**What to work on**
Exactly the lines from the opening of the data through the line containing "### What is" should be reproduced, please, with nothing added.

============

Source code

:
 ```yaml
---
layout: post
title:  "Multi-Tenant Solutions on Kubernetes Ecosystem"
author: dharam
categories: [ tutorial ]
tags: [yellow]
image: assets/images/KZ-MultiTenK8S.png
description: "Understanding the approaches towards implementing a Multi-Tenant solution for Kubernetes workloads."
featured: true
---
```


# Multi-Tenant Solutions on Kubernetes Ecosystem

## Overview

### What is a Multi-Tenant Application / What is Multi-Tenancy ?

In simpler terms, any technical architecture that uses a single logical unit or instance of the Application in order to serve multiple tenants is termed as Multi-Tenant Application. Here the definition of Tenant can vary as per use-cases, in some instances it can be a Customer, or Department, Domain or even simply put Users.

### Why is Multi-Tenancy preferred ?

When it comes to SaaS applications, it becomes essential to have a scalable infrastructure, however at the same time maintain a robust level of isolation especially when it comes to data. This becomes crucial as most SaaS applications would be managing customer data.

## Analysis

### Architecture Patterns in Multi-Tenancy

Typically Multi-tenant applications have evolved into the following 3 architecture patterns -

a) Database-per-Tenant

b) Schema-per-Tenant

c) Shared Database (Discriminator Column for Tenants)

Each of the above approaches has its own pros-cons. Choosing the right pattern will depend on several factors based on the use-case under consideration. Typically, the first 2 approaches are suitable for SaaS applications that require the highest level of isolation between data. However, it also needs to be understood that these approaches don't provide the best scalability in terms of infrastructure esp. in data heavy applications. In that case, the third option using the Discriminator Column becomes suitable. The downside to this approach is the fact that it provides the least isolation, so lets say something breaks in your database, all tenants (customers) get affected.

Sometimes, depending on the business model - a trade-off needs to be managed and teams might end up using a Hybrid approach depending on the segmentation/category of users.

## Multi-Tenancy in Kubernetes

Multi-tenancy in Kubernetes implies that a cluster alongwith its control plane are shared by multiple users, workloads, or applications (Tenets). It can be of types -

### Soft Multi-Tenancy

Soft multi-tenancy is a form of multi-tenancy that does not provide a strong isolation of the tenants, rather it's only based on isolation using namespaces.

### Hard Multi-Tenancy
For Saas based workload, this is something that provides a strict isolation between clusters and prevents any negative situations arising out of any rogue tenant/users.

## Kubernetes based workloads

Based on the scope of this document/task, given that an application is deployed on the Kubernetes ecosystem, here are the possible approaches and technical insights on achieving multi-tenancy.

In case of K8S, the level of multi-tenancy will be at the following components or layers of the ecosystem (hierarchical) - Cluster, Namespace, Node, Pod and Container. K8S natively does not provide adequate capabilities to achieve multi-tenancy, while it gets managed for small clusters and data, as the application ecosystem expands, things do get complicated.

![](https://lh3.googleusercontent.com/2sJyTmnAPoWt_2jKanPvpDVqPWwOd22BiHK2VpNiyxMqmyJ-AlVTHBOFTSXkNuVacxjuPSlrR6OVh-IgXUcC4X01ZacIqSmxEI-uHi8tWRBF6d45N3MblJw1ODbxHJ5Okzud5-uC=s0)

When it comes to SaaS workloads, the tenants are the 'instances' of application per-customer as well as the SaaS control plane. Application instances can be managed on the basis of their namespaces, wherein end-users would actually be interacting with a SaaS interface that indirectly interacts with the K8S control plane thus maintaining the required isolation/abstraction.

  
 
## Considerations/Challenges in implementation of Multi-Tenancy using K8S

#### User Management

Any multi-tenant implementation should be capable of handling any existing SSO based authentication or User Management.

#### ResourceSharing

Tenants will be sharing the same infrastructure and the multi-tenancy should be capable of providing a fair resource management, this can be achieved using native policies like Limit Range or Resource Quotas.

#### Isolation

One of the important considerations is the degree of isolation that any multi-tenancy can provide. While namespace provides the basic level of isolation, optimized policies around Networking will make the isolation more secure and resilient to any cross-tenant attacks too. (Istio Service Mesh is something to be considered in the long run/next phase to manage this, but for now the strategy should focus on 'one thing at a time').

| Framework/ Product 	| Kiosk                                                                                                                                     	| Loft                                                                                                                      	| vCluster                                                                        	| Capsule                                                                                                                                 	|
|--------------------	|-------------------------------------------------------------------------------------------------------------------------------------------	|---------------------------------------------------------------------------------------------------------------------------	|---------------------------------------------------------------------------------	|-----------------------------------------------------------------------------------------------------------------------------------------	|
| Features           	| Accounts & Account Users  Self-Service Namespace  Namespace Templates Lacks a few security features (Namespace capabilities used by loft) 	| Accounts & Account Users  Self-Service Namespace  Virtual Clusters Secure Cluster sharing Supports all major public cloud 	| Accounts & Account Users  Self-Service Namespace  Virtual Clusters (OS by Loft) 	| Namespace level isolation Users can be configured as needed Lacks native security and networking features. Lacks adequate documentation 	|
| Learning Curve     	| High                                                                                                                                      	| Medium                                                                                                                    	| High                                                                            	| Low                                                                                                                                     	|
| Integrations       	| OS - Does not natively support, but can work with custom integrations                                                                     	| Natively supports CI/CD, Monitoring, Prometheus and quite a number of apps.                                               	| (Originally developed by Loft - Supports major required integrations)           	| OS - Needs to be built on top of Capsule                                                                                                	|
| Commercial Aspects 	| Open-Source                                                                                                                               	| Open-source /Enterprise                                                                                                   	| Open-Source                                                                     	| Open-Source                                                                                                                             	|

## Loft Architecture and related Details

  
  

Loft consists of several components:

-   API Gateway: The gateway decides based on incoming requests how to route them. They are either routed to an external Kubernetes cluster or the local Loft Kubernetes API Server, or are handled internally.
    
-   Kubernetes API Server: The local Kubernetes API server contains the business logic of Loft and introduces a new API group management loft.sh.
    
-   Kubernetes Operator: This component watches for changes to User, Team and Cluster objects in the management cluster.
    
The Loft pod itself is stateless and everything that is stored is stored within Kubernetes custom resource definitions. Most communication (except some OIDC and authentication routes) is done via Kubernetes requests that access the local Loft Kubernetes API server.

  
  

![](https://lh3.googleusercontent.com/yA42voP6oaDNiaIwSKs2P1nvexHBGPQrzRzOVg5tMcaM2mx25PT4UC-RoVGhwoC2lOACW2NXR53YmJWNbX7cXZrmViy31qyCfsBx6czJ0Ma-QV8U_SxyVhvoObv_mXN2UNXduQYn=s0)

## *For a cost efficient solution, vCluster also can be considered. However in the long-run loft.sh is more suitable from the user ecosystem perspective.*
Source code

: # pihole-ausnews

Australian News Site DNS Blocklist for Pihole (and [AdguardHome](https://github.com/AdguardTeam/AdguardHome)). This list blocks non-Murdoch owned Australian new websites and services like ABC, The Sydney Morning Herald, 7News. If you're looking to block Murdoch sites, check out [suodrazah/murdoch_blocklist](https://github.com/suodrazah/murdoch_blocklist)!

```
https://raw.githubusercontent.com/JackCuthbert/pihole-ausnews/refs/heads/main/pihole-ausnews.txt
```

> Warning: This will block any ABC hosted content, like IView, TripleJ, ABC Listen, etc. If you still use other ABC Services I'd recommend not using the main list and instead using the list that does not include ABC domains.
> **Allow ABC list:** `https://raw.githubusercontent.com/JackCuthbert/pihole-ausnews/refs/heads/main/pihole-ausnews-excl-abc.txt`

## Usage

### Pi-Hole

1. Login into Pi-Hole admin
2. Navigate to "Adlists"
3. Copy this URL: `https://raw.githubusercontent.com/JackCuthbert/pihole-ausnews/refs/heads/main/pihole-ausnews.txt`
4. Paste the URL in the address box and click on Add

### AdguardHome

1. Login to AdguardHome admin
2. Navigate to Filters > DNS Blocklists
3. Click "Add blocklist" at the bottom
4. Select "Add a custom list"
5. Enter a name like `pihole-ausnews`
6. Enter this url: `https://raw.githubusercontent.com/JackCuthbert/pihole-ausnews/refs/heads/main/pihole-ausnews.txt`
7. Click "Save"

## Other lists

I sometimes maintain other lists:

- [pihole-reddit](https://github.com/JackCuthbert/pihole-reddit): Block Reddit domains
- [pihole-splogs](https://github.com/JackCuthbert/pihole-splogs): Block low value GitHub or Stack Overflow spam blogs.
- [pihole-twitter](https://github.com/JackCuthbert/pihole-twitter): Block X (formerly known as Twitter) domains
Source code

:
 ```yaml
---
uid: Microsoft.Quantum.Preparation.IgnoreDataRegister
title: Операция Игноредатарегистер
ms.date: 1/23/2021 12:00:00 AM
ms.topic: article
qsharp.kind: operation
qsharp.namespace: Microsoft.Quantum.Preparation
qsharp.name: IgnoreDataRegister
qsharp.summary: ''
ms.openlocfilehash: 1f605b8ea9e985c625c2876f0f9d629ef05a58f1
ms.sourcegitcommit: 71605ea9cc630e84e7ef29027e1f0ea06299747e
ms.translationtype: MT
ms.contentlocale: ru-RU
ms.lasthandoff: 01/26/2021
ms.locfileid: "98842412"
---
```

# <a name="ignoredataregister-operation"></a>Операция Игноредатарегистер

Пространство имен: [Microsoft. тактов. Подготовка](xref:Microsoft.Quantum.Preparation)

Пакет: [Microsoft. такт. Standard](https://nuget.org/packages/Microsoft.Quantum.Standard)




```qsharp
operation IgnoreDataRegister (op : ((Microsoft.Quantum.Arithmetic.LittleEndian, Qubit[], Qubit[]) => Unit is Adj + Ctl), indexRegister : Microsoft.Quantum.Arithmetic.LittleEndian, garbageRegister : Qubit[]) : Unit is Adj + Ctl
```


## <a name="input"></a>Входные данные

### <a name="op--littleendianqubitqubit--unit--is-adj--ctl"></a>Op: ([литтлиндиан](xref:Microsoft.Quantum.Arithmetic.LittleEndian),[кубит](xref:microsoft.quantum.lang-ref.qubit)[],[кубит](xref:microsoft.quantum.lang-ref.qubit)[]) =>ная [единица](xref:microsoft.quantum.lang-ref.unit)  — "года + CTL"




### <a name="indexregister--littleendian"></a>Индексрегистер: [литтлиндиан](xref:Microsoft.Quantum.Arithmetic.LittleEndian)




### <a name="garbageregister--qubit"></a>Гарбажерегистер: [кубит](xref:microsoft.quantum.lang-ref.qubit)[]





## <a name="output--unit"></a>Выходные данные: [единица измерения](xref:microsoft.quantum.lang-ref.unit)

============

**Answer to this problem**
Source code

:
 ```yaml
---
layout: post
title:  "Multi-Tenant Solutions on Kubernetes Ecosystem"
author: dharam
categories: [ tutorial ]
tags: [yellow]
image: assets/images/KZ-MultiTenK8S.png
description: "Understanding the approaches towards implementing a Multi-Tenant solution for Kubernetes workloads."
featured: true
---
```


# Multi-Tenant Solutions on Kubernetes Ecosystem

## Overview

### What is a Multi-Tenant Application / What is Multi-Tenancy ?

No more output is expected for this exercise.